Five industry analysts have together predicted that Saudi Arabia will extend its voluntary crude oil production cut of one million barrels a day (bpd) for its third month, taking it to the end of October.
The country has also curtailed its production as part of the OPEC+ arrangement between oil-producing countries. With this and the voluntary cut, which was originally announced for just one month, Saudi Arabia is now producing just 9 million bpd of crude oil, well below its nameplate capacity. Nevertheless, the country’s government has signalled its willingness to extend and even deepen the production cut if necessary.
Analyst Richard Bronze, who works at the Energy Aspects consultancy firm, said:
“We think Saudi Arabia will extend the cut in full at least through October. The kingdom is adopting a cautious approach after the weakness in oil markets over the first half of the year and will want to see global inventories significantly decline before starting to unwind the additional voluntary cuts.”

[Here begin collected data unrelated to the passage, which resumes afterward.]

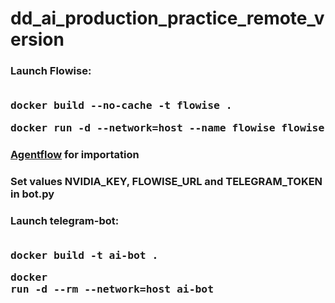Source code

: # dd_ai_production_practice_remote_version

### Launch Flowise: <br><br> <pre>docker build --no-cache -t flowise .</pre> <pre>docker run -d --network=host --name flowise flowise</pre>

### [Agentflow](https://github.com/Piankov-Michail/dd_ai_production_practice_remote_version/blob/main/Agentflow.json) for importation <br>

### Set values NVIDIA_KEY, FLOWISE_URL and TELEGRAM_TOKEN in bot.py <br>
### Launch telegram-bot: <br><br> <pre>docker build -t ai-bot .</pre> <pre>docker run -d --rm --network=host ai-bot</pre>
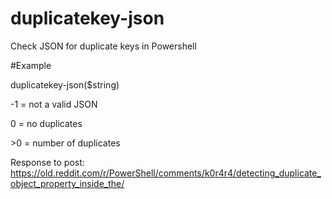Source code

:# duplicatekey-json
Check JSON for duplicate keys in Powershell

#Example  
  
duplicatekey-json($string)

-1 = not a valid JSON 

 0 = no duplicates  

\>0 = number of duplicates  


Response to post: https://old.reddit.com/r/PowerShell/comments/k0r4r4/detecting_duplicate_object_property_inside_the/
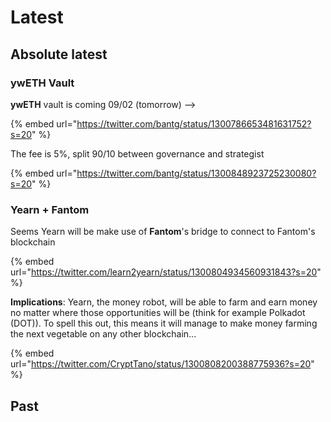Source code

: # Latest

## Absolute latest

### ywETH Vault

**ywETH** vault is coming 09/02 \(tomorrow\) -->

{% embed url="https://twitter.com/bantg/status/1300786653481631752?s=20" %}

The fee is 5%, split 90/10 between governance and strategist

{% embed url="https://twitter.com/bantg/status/1300848923725230080?s=20" %}


### Yearn + Fantom

Seems Yearn will be make use of **Fantom**'s bridge to connect to Fantom's blockchain

{% embed url="https://twitter.com/learn2yearn/status/1300804934560931843?s=20" %}

**Implications**: Yearn, the money robot, will be able to farm and earn money no matter where those opportunities will be \(think for example Polkadot \(DOT\)\). To spell this out, this means it will manage to make money farming the next vegetable on any other blockchain... 

{% embed url="https://twitter.com/CryptTano/status/1300808200388775936?s=20" %}

## Past

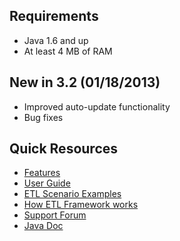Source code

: ## Requirements ##
  * Java 1.6 and up
  * At least 4 MB of RAM

## New in 3.2 (01/18/2013) ##
  * Improved auto-update functionality
  * Bug fixes

## Quick Resources ##
  * [Features](http://www.toolsverse.com/products/etl-framework/#features)
  * [User Guide](http://www.toolsverse.com/products/etl-framework/docs/etl-framework-user-guide.pdf)
  * [ETL Scenario Examples](http://www.toolsverse.com/products/etl-framework/examples/)
  * [How ETL Framework works](http://www.toolsverse.com/products/etl-framework/etlworks.shtml)
  * [Support Forum](http://toolsverse.com/forum/viewforum.php?f=4&sid=f31dfe44ea30df9a119451f5a4690cd1)
  * [Java Doc](http://www.toolsverse.com/javadoc/)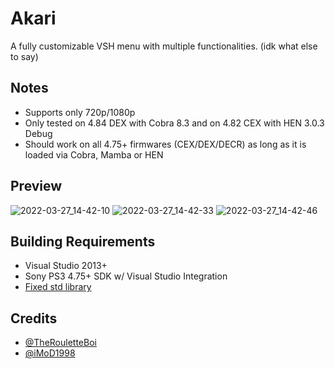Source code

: # Akari
A fully customizable VSH menu with multiple functionalities.
(idk what else to say)

## Notes
- Supports only 720p/1080p
- Only tested on 4.84 DEX with Cobra 8.3 and on 4.82 CEX with HEN 3.0.3 Debug
- Should work on all 4.75+ firmwares (CEX/DEX/DECR) as long as it is loaded via Cobra, Mamba or HEN

## Preview
![2022-03-27_14-42-10](https://user-images.githubusercontent.com/85250588/160284617-befda427-14ca-463e-9e0f-4ab0ba59707f.png)
![2022-03-27_14-42-33](https://user-images.githubusercontent.com/85250588/160284706-c9435399-740a-4ab8-b6d8-cd2fc41ed2a0.png)
![2022-03-27_14-42-46](https://user-images.githubusercontent.com/85250588/160284724-191861c3-29e9-4a31-ba99-6e157dc83240.png)

## Building Requirements
- Visual Studio 2013+
- Sony PS3 4.75+ SDK w/ Visual Studio Integration
- [Fixed std library](https://github.com/skiff/libpsutil/releases "Fixed std library")

## Credits
- [@TheRouletteBoi](https://github.com/TheRouletteBoi "TheRouLetteBoi")
- [@iMoD1998](https://github.com/iMoD1998 "Adam")
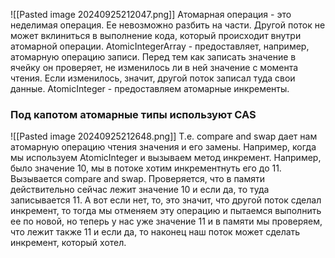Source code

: ![[Pasted image 20240925212047.png]]
Атомарная операция - это неделимая операция. Ее невозможно разбить на части. Другой поток не может вклиниться в выполнение кода, который происходит внутри атомарной операции.
AtomicIntegerArray - предоставляет, например, атомарную операцию записи. Перед тем как записать значение в ячейку он проверяет, не изменилось ли в ней значение с момента чтения. Если изменилось, значит, другой поток записал туда свои данные.
AtomicInteger - предоставляем атомарные инкременты. 

### Под капотом атомарные типы используют CAS
![[Pasted image 20240925212648.png]]
Т.е. compare and swap дает нам атомарную операцию чтения значения и его замены.
Например, когда мы используем AtomicInteger и вызываем метод инкремент. Например, было значение 10, мы в потоке хотим инкрементнуть его до 11. Вызывается compare and swap. Проверяется, что в памяти действительно сейчас лежит значение 10 и если да, то туда записывается 11. А вот если нет, то, это значит, что другой поток сделал инкремент, то тогда мы отменяем эту операцию и пытаемся выполнить ее по новой, но теперь у нас уже значение 11 и в памяти мы проверяем, что лежит также 11 и если да, то наконец наш поток может сделать инкремент, который хотел.

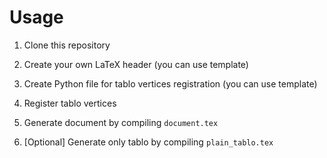 # Usage

1. Clone this repository

2. Create your own LaTeX header (you can use template)

3. Create Python file for tablo vertices registration (you can use template)

4. Register tablo vertices

5. Generate document by compiling `document.tex`

6. \[Optional\] Generate only tablo by compiling `plain_tablo.tex`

A further extension will profit oil majors like BP and ExxonMobil, the makers of the Castrol and Mobil lubricant and grease ranges, because they will benefit from the support for oil prices without having their operations in non-OPEC+ countries limited. The Saudi cut appears to have had a tangible effect on oil prices, given the 15% rise over the past month, but weak Chinese economic data and the prospect of a further interest rate hike in the US have put downward pressure on prices recently.